■ SUPPLIED MATERIAL:
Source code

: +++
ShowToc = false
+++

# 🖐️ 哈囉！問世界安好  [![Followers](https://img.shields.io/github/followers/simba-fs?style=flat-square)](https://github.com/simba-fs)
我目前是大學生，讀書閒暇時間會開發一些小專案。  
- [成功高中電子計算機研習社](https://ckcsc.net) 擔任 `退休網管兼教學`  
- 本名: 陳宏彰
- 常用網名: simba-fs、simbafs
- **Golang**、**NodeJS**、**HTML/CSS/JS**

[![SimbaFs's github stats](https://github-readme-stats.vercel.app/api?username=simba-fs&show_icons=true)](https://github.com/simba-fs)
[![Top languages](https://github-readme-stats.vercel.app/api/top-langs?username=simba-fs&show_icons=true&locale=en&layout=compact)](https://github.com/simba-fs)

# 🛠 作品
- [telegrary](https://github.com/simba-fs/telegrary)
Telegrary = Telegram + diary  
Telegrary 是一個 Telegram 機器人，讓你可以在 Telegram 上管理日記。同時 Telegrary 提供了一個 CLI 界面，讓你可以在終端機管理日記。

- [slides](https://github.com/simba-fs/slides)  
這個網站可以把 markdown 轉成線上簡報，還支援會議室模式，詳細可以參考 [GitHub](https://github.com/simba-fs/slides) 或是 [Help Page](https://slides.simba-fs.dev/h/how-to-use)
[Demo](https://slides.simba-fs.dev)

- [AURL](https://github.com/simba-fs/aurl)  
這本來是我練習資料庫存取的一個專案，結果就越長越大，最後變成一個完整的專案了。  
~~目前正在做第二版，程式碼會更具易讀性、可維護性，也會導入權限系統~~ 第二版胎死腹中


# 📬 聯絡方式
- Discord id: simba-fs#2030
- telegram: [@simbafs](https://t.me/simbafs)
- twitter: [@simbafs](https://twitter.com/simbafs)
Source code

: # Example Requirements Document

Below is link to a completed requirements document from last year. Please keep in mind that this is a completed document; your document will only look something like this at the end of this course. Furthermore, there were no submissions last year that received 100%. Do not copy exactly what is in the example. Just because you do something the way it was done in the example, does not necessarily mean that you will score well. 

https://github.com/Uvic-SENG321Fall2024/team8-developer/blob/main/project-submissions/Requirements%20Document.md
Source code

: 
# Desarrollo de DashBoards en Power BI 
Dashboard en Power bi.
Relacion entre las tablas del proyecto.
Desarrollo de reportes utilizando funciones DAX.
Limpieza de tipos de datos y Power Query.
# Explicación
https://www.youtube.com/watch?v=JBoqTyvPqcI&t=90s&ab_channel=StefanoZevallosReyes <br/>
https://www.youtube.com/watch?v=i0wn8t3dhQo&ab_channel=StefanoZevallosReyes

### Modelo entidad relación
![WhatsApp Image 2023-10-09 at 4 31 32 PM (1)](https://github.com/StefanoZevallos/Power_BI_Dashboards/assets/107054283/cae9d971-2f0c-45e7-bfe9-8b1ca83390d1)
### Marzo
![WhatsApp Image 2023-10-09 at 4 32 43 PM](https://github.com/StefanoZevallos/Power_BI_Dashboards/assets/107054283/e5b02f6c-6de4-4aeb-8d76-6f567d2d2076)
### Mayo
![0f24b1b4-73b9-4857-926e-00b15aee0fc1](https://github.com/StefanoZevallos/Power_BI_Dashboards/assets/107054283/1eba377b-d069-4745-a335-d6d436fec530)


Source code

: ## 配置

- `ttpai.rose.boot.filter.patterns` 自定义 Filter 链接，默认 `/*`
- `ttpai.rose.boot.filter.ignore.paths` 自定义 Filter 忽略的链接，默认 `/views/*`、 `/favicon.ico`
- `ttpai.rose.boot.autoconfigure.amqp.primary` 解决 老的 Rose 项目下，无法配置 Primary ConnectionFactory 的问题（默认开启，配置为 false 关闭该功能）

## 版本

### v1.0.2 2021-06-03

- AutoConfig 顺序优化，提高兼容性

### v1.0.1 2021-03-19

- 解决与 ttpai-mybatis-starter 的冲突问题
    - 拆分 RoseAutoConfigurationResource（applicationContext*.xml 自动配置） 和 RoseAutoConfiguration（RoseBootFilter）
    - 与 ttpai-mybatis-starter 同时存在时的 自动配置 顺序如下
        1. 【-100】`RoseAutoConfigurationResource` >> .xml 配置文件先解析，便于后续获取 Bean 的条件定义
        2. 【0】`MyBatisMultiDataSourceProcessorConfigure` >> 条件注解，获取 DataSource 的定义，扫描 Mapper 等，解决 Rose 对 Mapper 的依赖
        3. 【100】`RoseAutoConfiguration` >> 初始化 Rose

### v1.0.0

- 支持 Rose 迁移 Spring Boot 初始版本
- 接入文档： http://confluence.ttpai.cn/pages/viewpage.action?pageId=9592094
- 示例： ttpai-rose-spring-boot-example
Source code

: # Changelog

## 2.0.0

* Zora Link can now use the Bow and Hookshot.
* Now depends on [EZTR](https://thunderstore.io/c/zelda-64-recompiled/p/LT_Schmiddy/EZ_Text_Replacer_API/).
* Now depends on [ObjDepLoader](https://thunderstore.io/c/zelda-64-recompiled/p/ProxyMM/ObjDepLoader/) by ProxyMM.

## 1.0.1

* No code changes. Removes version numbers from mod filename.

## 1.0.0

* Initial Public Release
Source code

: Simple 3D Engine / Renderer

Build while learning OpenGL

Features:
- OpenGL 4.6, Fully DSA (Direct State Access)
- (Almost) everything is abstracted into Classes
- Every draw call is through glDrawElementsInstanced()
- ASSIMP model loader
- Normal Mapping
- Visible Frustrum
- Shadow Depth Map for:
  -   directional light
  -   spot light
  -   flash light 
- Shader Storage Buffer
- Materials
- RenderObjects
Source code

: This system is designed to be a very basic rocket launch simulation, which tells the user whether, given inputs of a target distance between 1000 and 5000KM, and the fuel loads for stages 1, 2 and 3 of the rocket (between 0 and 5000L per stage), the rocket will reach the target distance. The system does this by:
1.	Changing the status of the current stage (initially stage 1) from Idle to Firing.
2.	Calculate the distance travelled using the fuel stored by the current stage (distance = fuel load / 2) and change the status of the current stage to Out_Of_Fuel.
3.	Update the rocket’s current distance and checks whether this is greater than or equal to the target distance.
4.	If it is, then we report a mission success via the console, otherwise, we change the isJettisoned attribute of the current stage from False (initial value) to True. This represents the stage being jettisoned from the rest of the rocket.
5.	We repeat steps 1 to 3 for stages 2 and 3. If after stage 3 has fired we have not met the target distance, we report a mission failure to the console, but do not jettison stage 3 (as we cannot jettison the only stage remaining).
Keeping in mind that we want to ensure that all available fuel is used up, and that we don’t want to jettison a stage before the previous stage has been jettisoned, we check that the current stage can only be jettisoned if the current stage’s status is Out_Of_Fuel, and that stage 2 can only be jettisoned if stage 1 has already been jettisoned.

■ WHAT TO WORK ON: Repeat the records verbatim, every one of them.

■ ANSWER SECTION:
Source code

: +++
ShowToc = false
+++

# 🖐️ 哈囉！問世界安好  [![Followers](https://img.shields.io/github/followers/simba-fs?style=flat-square)](https://github.com/simba-fs)
我目前是大學生，讀書閒暇時間會開發一些小專案。  
- [成功高中電子計算機研習社](https://ckcsc.net) 擔任 `退休網管兼教學`  
- 本名: 陳宏彰
- 常用網名: simba-fs、simbafs
- **Golang**、**NodeJS**、**HTML/CSS/JS**

[![SimbaFs's github stats](https://github-readme-stats.vercel.app/api?username=simba-fs&show_icons=true)](https://github.com/simba-fs)
[![Top languages](https://github-readme-stats.vercel.app/api/top-langs?username=simba-fs&show_icons=true&locale=en&layout=compact)](https://github.com/simba-fs)

# 🛠 作品
- [telegrary](https://github.com/simba-fs/telegrary)
Telegrary = Telegram + diary  
Telegrary 是一個 Telegram 機器人，讓你可以在 Telegram 上管理日記。同時 Telegrary 提供了一個 CLI 界面，讓你可以在終端機管理日記。

- [slides](https://github.com/simba-fs/slides)  
這個網站可以把 markdown 轉成線上簡報，還支援會議室模式，詳細可以參考 [GitHub](https://github.com/simba-fs/slides) 或是 [Help Page](https://slides.simba-fs.dev/h/how-to-use)
[Demo](https://slides.simba-fs.dev)

- [AURL](https://github.com/simba-fs/aurl)  
這本來是我練習資料庫存取的一個專案，結果就越長越大，最後變成一個完整的專案了。  
~~目前正在做第二版，程式碼會更具易讀性、可維護性，也會導入權限系統~~ 第二版胎死腹中


# 📬 聯絡方式
- Discord id: simba-fs#2030
- telegram: [@simbafs](https://t.me/simbafs)
- twitter: [@simbafs](https://twitter.com/simbafs)
Source code

: # Example Requirements Document

Below is link to a completed requirements document from last year. Please keep in mind that this is a completed document; your document will only look something like this at the end of this course. Furthermore, there were no submissions last year that received 100%. Do not copy exactly what is in the example. Just because you do something the way it was done in the example, does not necessarily mean that you will score well. 

https://github.com/Uvic-SENG321Fall2024/team8-developer/blob/main/project-submissions/Requirements%20Document.md
Source code

: 
# Desarrollo de DashBoards en Power BI 
Dashboard en Power bi.
Relacion entre las tablas del proyecto.
Desarrollo de reportes utilizando funciones DAX.
Limpieza de tipos de datos y Power Query.
# Explicación
https://www.youtube.com/watch?v=JBoqTyvPqcI&t=90s&ab_channel=StefanoZevallosReyes <br/>
https://www.youtube.com/watch?v=i0wn8t3dhQo&ab_channel=StefanoZevallosReyes

### Modelo entidad relación
![WhatsApp Image 2023-10-09 at 4 31 32 PM (1)](https://github.com/StefanoZevallos/Power_BI_Dashboards/assets/107054283/cae9d971-2f0c-45e7-bfe9-8b1ca83390d1)
### Marzo
![WhatsApp Image 2023-10-09 at 4 32 43 PM](https://github.com/StefanoZevallos/Power_BI_Dashboards/assets/107054283/e5b02f6c-6de4-4aeb-8d76-6f567d2d2076)
### Mayo
![0f24b1b4-73b9-4857-926e-00b15aee0fc1](https://github.com/StefanoZevallos/Power_BI_Dashboards/assets/107054283/1eba377b-d069-4745-a335-d6d436fec530)


Source code

: ## 配置

- `ttpai.rose.boot.filter.patterns` 自定义 Filter 链接，默认 `/*`
- `ttpai.rose.boot.filter.ignore.paths` 自定义 Filter 忽略的链接，默认 `/views/*`、 `/favicon.ico`
- `ttpai.rose.boot.autoconfigure.amqp.primary` 解决 老的 Rose 项目下，无法配置 Primary ConnectionFactory 的问题（默认开启，配置为 false 关闭该功能）

## 版本

### v1.0.2 2021-06-03

- AutoConfig 顺序优化，提高兼容性

### v1.0.1 2021-03-19

- 解决与 ttpai-mybatis-starter 的冲突问题
    - 拆分 RoseAutoConfigurationResource（applicationContext*.xml 自动配置） 和 RoseAutoConfiguration（RoseBootFilter）
    - 与 ttpai-mybatis-starter 同时存在时的 自动配置 顺序如下
        1. 【-100】`RoseAutoConfigurationResource` >> .xml 配置文件先解析，便于后续获取 Bean 的条件定义
        2. 【0】`MyBatisMultiDataSourceProcessorConfigure` >> 条件注解，获取 DataSource 的定义，扫描 Mapper 等，解决 Rose 对 Mapper 的依赖
        3. 【100】`RoseAutoConfiguration` >> 初始化 Rose

### v1.0.0

- 支持 Rose 迁移 Spring Boot 初始版本
- 接入文档： http://confluence.ttpai.cn/pages/viewpage.action?pageId=9592094
- 示例： ttpai-rose-spring-boot-example
Source code

: # Changelog

## 2.0.0

* Zora Link can now use the Bow and Hookshot.
* Now depends on [EZTR](https://thunderstore.io/c/zelda-64-recompiled/p/LT_Schmiddy/EZ_Text_Replacer_API/).
* Now depends on [ObjDepLoader](https://thunderstore.io/c/zelda-64-recompiled/p/ProxyMM/ObjDepLoader/) by ProxyMM.

## 1.0.1

* No code changes. Removes version numbers from mod filename.

## 1.0.0

* Initial Public Release
Source code

: Simple 3D Engine / Renderer

Build while learning OpenGL

Features:
- OpenGL 4.6, Fully DSA (Direct State Access)
- (Almost) everything is abstracted into Classes
- Every draw call is through glDrawElementsInstanced()
- ASSIMP model loader
- Normal Mapping
- Visible Frustrum
- Shadow Depth Map for:
  -   directional light
  -   spot light
  -   flash light 
- Shader Storage Buffer
- Materials
- RenderObjects
Source code

: This system is designed to be a very basic rocket launch simulation, which tells the user whether, given inputs of a target distance between 1000 and 5000KM, and the fuel loads for stages 1, 2 and 3 of the rocket (between 0 and 5000L per stage), the rocket will reach the target distance. The system does this by:
1.	Changing the status of the current stage (initially stage 1) from Idle to Firing.
2.	Calculate the distance travelled using the fuel stored by the current stage (distance = fuel load / 2) and change the status of the current stage to Out_Of_Fuel.
3.	Update the rocket’s current distance and checks whether this is greater than or equal to the target distance.
4.	If it is, then we report a mission success via the console, otherwise, we change the isJettisoned attribute of the current stage from False (initial value) to True. This represents the stage being jettisoned from the rest of the rocket.
5.	We repeat steps 1 to 3 for stages 2 and 3. If after stage 3 has fired we have not met the target distance, we report a mission failure to the console, but do not jettison stage 3 (as we cannot jettison the only stage remaining).
Keeping in mind that we want to ensure that all available fuel is used up, and that we don’t want to jettison a stage before the previous stage has been jettisoned, we check that the current stage can only be jettisoned if the current stage’s status is Out_Of_Fuel, and that stage 2 can only be jettisoned if stage 1 has already been jettisoned.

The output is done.